Divorce can be a nasty process, and it’s even more complicated if you are in business with your soon-to-be ex-spouse. Alan Schachter, a certified public accountant for Citrin Cooperman who specializes in accounting and business valuation issues involving divorce, says that although it can be extremely difficult, coming to an amicable agreement can save your business a great deal of money. It can also save both and you and your employees a great deal of stress.
“The cost of litigation and time lost can be very high,” he says. “You need to put personal differences aside to preserve the asset.” Here’s what to expect when you divide your family business during a divorce.
Who Will Get Involved
If you decide to not continue running the business together after the divorce and it comes to splitting assets, Schachter highly recommends hiring a family lawyer as opposed to a litigation lawyer because he or she will practice mediation, which saves time and money from staying out of court. “This is an emotionally charged process,” he says. “Everyone wants to do it peacefully.”
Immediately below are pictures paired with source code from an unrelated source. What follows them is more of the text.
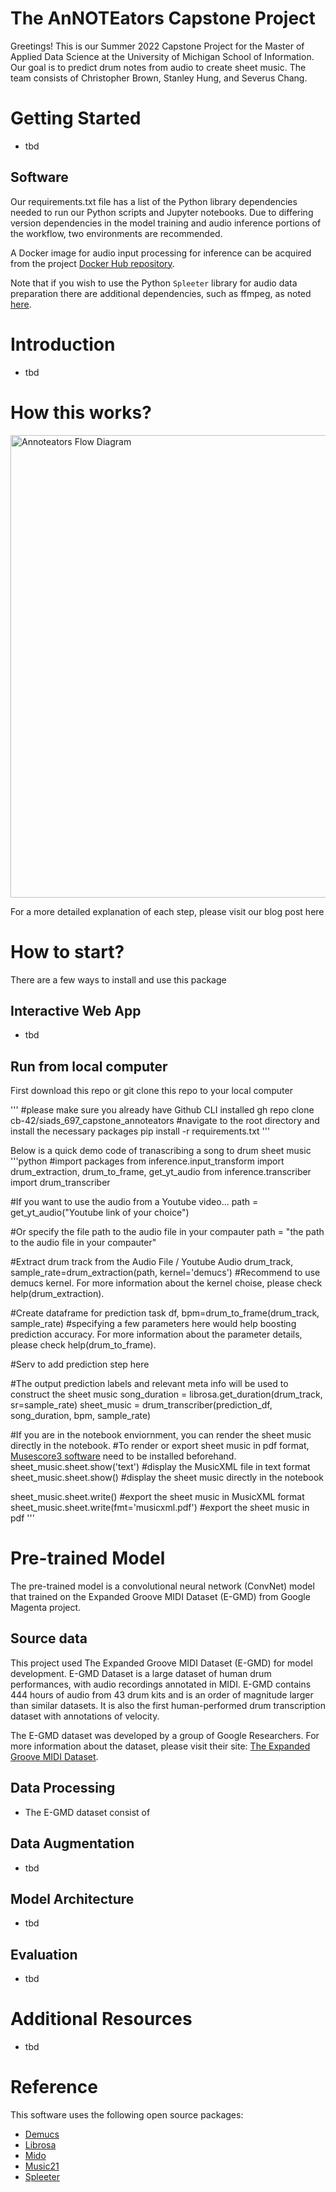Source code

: # The AnNOTEators Capstone Project
Greetings! This is our Summer 2022 Capstone Project for the Master of Applied Data Science at the University of Michigan School of Information. Our goal is to predict drum notes from audio to create sheet music. The team consists of Christopher Brown, Stanley Hung, and Severus Chang.  

# Getting Started
- tbd

## Software
Our requirements.txt file has a list of the Python library dependencies needed to run our Python scripts and Jupyter notebooks. Due to differing version dependencies in the model training and audio inference portions of the workflow, two environments are recommended.

A Docker image for audio input processing for inference can be acquired from the project [Docker Hub repository](https://hub.docker.com/r/cbrown42/annoteators_project). 

Note that if you wish to use the Python `Spleeter` library for audio data preparation there are additional dependencies, such as ffmpeg, as noted [here](https://pypi.org/project/spleeter/).


# Introduction
- tbd

# How this works?

<img src="https://github.com/cb-42/siads_697_capstone_annoteators/blob/main/Flow_diagram.jpg" 
     alt="Annoteators Flow Diagram" width="740">

For a more detailed explanation of each step, please visit our blog post here

# How to start?

There are a few ways to install and use this package

## Interactive Web App
- tbd

## Run from local computer
First download this repo or git clone this repo to your local computer

'''
#please make sure you already have Github CLI installed
gh repo clone cb-42/siads_697_capstone_annoteators
#navigate to the root directory and install the necessary packages
pip install -r requirements.txt
'''

Below is a quick demo code of tranascribing a song to drum sheet music
'''python
#import packages
from inference.input_transform import drum_extraction, drum_to_frame, get_yt_audio
from inference.transcriber import drum_transcriber

#If you want to use the audio from a Youtube video...
path = get_yt_audio("Youtube link of your choice") 

#Or specify the file path to the audio file in your compauter
path = "the path to the audio file in your compauter"

#Extract drum track from the Audio File / Youtube Audio
drum_track, sample_rate=drum_extraction(path, kernel='demucs') #Recommend to use demucs kernel. For more information about the kernel choise, please check help(drum_extraction).

#Create dataframe for prediction task
df, bpm=drum_to_frame(drum_track, sample_rate) #specifying a few parameters here would help boosting prediction accuracy. For more information about the parameter details, please check help(drum_to_frame).

#Serv to add prediction step here

#The output prediction labels and relevant meta info will be used to construct the sheet music
song_duration = librosa.get_duration(drum_track, sr=sample_rate)
sheet_music = drum_transcriber(prediction_df, song_duration, bpm, sample_rate)

#If you are in the notebook enviornment, you can render the sheet music directly in the notebook.
#To render or export sheet music in pdf format, [Musescore3 software](https://musescore.org/en/download) need to be installed beforehand.   
sheet_music.sheet.show('text') #display the MusicXML file in text format
sheet_music.sheet.show() #display the sheet music directly in the notebook

sheet_music.sheet.write() #export the sheet music in MusicXML format
sheet_music.sheet.write(fmt='musicxml.pdf') #export the sheet music in pdf
'''

# Pre-trained Model
The pre-trained model is a convolutional neural network (ConvNet) model that trained on the Expanded Groove MIDI Dataset (E-GMD) from Google Magenta project.

## Source data  
This project used The Expanded Groove MIDI Dataset (E-GMD) for model development. E-GMD Dataset is a large dataset of human drum performances, with audio recordings annotated in MIDI. E-GMD contains 444 hours of audio from 43 drum kits and is an order of magnitude larger than similar datasets. It is also the first human-performed drum transcription dataset with annotations of velocity.

The E-GMD dataset was developed by a group of Google Researchers. For more information about the dataset, please visit their site: [The Expanded Groove MIDI Dataset](https://magenta.tensorflow.org/datasets/e-gmd).
## Data Processing
- The E-GMD dataset consist of 

## Data Augmentation
- tbd

## Model Architecture
- tbd

## Evaluation
- tbd

# Additional Resources
- tbd

# Reference
This software uses the following open source packages:

- [Demucs](https://github.com/facebookresearch/demucs)
- [Librosa](https://github.com/librosa/librosa)
- [Mido](https://github.com/mido/mido/)
- [Music21](https://github.com/cuthbertLab/music21)
- [Spleeter](https://github.com/deezer/spleeter)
An appraiser will also be required to place a fair market value on the business and its assets, so it’s important to have any relevant documents prepared and ready, including any stockholder agreements, marketing plans, budgets, tax returns and contracts.
What Questions Will Be Asked
Bill Barrett, an attorney with the law firm Mandelbaum Salsburg in West Orange, N.J., says the general rule of thumb for splitting business equity is 50/50, but that’s not always appropriate if one spouse is thought to contribute more than the other. In order to determine how much of the business’ value belongs to each spouse, considerations like these will be made:
- Did the couple start the business together or did one spouse come in later as an owner?
- Who provides the most value in terms of profit? For example, if the business’ main profit comes from consulting, does only one spouse provide the product of consulting expertise?
- Can the responsibilities of one spouse, such as marketing and accounting, be outsourced?
Going into business with someone else is a big risk, which is why Barrett strongly encourages being proactive in creating a shareholder’s agreement when forming the business. Although it’s unpleasant to think about, always consider that a divorce could happen and form an agreement to spell out how a company is valued. Much time and legal costs can be saved by creating a valuation formula in the beginning, which the accountant will apply at the time of the divorce to get conclusive results about how the business should be valued and split.
“It is the single most important thing to do when starting a business,” says Barrett. “It’s the easiest place to make a lot of mistakes if thoughts are not put on paper right up front.”